“It’s Your Fault…Conflict in Project Management”
“Project management is great – except for all those people.” “The problem I have with projects is ‘politics’/’difficult people’/’those other people’/'people changing their mind’/’not taking responsibility’ ”, and so forth.
How often does this come out? I hear it not only from early-career technical people, which is maybe expected, but also from mid-career professionals in management roles, including PMP’s.
Listening and getting to know them better, I generally find that a root cause of this attitude tends to be, in a word, “conflict”.

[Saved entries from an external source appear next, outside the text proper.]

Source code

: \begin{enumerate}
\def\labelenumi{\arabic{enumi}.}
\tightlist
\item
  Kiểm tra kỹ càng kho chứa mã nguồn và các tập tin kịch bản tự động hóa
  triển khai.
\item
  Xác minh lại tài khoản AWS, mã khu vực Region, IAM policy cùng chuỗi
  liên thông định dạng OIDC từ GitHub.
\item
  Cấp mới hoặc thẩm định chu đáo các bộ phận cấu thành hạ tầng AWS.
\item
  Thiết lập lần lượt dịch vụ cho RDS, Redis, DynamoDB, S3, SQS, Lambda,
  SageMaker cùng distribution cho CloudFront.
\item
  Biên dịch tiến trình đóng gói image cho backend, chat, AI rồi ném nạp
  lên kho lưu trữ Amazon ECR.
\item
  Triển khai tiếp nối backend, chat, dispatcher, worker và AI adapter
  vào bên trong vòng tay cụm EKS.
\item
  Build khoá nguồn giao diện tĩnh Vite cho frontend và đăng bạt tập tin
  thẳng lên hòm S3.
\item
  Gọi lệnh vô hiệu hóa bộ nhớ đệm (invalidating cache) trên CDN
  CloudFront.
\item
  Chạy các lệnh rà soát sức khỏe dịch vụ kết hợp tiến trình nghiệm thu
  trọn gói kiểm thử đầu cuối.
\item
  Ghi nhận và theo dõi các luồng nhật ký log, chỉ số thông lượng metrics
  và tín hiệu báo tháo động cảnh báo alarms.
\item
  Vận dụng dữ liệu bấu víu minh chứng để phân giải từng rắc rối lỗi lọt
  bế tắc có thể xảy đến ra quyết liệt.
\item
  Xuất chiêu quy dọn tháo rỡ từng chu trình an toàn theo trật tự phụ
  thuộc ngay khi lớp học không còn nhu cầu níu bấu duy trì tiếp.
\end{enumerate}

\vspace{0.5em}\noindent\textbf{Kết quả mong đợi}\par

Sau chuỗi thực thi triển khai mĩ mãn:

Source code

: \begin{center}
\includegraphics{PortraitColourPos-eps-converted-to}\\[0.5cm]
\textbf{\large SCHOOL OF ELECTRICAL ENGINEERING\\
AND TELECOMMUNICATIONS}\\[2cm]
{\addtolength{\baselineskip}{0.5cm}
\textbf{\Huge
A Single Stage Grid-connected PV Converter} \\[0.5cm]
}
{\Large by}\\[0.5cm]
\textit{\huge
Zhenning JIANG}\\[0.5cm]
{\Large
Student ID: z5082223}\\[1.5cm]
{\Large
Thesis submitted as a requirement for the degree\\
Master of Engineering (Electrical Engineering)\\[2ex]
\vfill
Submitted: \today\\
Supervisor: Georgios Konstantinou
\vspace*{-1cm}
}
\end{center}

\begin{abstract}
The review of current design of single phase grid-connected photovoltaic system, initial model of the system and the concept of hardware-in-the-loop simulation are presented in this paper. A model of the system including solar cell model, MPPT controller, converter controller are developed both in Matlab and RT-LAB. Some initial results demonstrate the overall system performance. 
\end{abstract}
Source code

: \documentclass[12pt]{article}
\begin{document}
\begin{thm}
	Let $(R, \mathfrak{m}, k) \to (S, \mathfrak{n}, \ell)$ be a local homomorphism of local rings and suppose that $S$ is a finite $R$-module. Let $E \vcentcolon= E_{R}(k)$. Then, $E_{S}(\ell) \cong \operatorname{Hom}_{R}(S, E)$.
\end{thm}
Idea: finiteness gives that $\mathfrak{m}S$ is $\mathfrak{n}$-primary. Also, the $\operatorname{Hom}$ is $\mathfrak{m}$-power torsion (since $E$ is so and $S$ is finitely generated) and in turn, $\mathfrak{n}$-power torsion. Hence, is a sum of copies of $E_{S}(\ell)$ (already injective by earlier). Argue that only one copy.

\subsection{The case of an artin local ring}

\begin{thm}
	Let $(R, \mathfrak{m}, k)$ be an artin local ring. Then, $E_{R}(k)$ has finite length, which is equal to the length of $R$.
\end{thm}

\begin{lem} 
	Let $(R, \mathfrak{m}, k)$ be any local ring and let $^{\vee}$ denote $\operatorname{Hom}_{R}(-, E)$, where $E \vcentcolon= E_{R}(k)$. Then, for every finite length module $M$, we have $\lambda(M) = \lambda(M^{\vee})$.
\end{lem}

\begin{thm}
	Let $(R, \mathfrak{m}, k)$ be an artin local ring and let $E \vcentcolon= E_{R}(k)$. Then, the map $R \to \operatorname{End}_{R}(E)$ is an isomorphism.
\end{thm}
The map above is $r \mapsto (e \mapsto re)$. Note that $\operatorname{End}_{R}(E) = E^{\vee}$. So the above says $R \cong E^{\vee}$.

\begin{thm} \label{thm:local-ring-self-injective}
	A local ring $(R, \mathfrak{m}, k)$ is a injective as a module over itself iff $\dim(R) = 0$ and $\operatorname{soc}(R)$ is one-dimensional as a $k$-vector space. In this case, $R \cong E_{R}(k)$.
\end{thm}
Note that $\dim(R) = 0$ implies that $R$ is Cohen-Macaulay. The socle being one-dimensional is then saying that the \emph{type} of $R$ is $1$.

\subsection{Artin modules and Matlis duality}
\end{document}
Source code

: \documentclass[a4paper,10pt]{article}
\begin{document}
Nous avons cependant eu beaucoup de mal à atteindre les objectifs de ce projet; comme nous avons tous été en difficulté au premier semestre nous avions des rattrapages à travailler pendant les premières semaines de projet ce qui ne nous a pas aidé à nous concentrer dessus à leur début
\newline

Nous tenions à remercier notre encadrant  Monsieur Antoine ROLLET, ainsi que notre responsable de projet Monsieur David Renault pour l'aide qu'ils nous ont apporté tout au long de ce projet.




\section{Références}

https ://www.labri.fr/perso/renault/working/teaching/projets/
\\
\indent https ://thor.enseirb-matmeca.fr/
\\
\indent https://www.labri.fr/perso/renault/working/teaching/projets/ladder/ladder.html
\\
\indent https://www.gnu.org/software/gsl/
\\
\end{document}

Today, most of these professionals understand that conflict is inevitable at work and that it can be hugely helpful, They know the TKI five-styles construct: Force, Accommodate, Confront, Collaborate, Avoid. They know that they can adopt a different “style” of conflict in any given situation, and that the one they adopt can be usefully informed by TKI.
That said, among many early- and mid-career professionals, despite their knowledge and awareness of conflict styles, their attitude towards conflict remains negative.
Working with such colleagues over the years, I have found a range of practices to be helpful. Based on that experience, here is a mindset that I heartily recommend for early and mid-career project managers: if there is conflict in your project, “it is your fault”. Here, I am quoting the “top tip” set out in this 2021 video. The author and presenter , Mike Clayton, goes on to explain: “Your job as a project manager is not to be right.” “It is to get the job done”.
What a helpful mindset! If, in a project you are managing or responsible for, there is conflict, then “it is your fault” I have found that when professionals with an aversion to conflict really take on this mindset, it tends to inform and inspire their own practice, long term, for the benefit of themselves and for the benefit of all those “other people”, who had previously been so problematic.